AVAILABLE DATA:
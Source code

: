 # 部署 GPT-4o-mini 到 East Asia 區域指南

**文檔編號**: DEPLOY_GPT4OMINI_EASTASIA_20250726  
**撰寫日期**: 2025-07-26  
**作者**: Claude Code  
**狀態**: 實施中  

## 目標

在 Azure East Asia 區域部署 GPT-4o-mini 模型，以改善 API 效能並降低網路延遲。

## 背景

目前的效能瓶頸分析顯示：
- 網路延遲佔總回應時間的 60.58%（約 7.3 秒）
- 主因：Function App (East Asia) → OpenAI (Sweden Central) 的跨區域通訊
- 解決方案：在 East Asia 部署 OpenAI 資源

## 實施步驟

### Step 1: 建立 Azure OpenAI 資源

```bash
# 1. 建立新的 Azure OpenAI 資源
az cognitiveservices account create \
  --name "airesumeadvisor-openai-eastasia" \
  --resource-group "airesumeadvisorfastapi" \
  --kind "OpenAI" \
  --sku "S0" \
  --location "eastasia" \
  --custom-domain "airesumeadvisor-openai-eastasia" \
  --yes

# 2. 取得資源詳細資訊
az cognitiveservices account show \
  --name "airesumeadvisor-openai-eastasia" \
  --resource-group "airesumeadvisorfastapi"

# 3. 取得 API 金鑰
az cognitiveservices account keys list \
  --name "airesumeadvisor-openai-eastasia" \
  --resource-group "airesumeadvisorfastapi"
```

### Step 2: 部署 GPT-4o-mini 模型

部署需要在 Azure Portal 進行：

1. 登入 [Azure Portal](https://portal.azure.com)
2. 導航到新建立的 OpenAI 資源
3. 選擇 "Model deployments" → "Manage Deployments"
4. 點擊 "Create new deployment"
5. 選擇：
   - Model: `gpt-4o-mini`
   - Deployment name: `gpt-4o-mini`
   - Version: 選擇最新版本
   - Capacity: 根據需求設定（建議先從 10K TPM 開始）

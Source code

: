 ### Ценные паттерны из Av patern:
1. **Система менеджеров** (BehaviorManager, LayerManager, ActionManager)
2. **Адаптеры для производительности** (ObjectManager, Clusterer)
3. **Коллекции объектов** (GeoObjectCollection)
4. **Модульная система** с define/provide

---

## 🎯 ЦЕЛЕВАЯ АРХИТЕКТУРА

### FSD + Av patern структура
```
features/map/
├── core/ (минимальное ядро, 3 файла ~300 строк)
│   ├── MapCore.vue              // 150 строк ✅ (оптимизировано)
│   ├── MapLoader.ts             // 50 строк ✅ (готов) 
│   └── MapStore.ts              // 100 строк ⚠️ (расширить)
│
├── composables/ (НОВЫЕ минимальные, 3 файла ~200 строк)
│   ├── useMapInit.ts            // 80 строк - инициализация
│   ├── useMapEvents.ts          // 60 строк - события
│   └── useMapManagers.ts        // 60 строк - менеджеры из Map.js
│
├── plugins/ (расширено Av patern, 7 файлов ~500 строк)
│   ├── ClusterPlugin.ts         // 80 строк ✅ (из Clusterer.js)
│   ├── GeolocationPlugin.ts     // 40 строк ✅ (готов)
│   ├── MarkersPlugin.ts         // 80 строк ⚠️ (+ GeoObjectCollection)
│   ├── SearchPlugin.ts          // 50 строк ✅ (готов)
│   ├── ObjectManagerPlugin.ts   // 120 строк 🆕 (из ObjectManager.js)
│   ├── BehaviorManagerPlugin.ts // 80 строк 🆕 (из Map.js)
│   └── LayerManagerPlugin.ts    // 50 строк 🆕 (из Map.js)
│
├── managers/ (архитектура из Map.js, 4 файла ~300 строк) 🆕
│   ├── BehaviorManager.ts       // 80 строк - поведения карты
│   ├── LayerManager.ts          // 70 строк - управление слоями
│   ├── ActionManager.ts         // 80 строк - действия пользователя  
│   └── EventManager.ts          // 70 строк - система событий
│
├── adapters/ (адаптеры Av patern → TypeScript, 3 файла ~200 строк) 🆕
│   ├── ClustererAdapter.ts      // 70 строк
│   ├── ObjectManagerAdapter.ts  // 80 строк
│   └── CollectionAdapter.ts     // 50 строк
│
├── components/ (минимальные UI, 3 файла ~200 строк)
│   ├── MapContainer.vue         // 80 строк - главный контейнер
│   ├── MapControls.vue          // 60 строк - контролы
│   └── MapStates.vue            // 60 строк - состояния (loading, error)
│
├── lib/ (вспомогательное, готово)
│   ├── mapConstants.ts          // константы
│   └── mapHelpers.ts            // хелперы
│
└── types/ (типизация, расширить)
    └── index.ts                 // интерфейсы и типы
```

HOW TO COMPLETE THIS TASK:
Give the count of lines in the material containing "Model". The reply is that number alone.

EXPECTED ANSWER:
2